Saturday, May 5, 2007
The Legend of the Felt Hat
1874
There is a legend among the hatters that felt was invented by no less a personage than St. Clement, the patron saint of their trade. Wishing to make a pilgrimage to the Holy Sepulchre, and at the same time to do penance for sundry unexpiated peccadilloes, the pious monk started on his journey afoot. As to whether he was afflicted with corns or kindred miseries, the ancient chronicle from which this information is derived is silent; but, at all events, a few days' successive tramping soon began to blister his feet. In order to obtain relief, it occurred to him to line his shoes with the fur of a rabbit. This he did, and, on arriving at his destination, was surprised to find that the warmth and moisture of his feet had worked the soft hair into a cloth-like mass.

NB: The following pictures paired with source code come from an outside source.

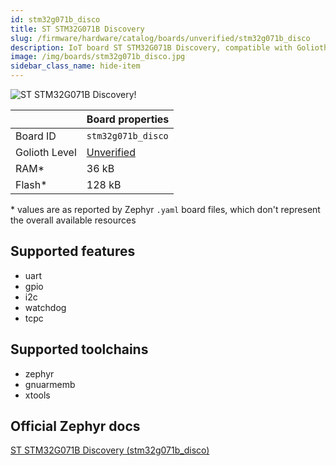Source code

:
 ```yaml
---
id: stm32g071b_disco
title: ST STM32G071B Discovery
slug: /firmware/hardware/catalog/boards/unverified/stm32g071b_disco
description: IoT board ST STM32G071B Discovery, compatible with Golioth at unverified level.
image: /img/boards/stm32g071b_disco.jpg
sidebar_class_name: hide-item
---
```


[//]: # (This is an auto-generated file, do not edit! Changes to it will be lost upon re-generation)

![ST STM32G071B Discovery!](/img/boards/stm32g071b_disco.jpg "ST STM32G071B Discovery")

|                | Board properties     |
| -------------  | -------------------- |
| Board ID       | `stm32g071b_disco` |
| Golioth Level  | [Unverified](/firmware/hardware#unverified-boards) |
| RAM*           | 36 kB |
| Flash*         | 128 kB |

\* values are as reported by Zephyr `.yaml` board files, which don't represent the overall available resources



## Supported features

* uart
* gpio
* i2c
* watchdog
* tcpc

## Supported toolchains

* zephyr
* gnuarmemb
* xtools

## Official Zephyr docs

[ST STM32G071B Discovery (stm32g071b_disco)](https://docs.zephyrproject.org/latest/boards/st/stm32g071b_disco/doc/index.html)
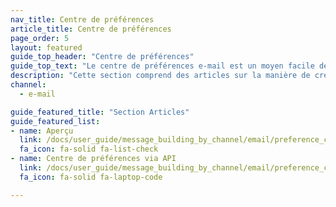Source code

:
 ```yaml
---
nav_title: Centre de préférences
article_title: Centre de préférences
page_order: 5
layout: featured
guide_top_header: "Centre de préférences"
guide_top_text: "Le centre de préférences e-mail est un moyen facile de gérer les utilisateurs qui reçoivent certains groupes de newsletters. Lisez ces articles pour savoir comment créer et gérer votre centre de préférences au moyen du tableau de bord ou via l’API."
description: "Cette section comprend des articles sur la manière de créer un centre de préférences."
channel:
  - e-mail

guide_featured_title: "Section Articles"
guide_featured_list:
- name: Aperçu
  link: /docs/user_guide/message_building_by_channel/email/preference_center/preference_center/
  fa_icon: fa-solid fa-list-check
- name: Centre de préférences via API
  link: /docs/user_guide/message_building_by_channel/email/preference_center/preference_center_via_api/
  fa_icon: fa-solid fa-laptop-code

---
```

<br><br>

The idea thus suggested he elaborated in the solitude of his cell, and, finally, there being no patent laws in existence in those days, he gratuitously presented to his fellow- mortals the result of his genius in the shape of a felt hat.
The English Language
In the English Bible and in the works of authors living in the times of King James the word "his" is employed in the sense in which we now use "its." Years ago Richard C. Trench asserted that, in the "authorized version of the Bible 'its' does not once occur." This statement is sustained by Webster and Worcester, but it has recently been discovered that Leviticus, twenty-fifth chapter and fifth verse, reads, "that which groweth of its own accord." This verse reads as above in the modern editions of the Bible, but the change may be one of those corrections that have gradually slipped into the text. An examination of the early editions only can settle the question.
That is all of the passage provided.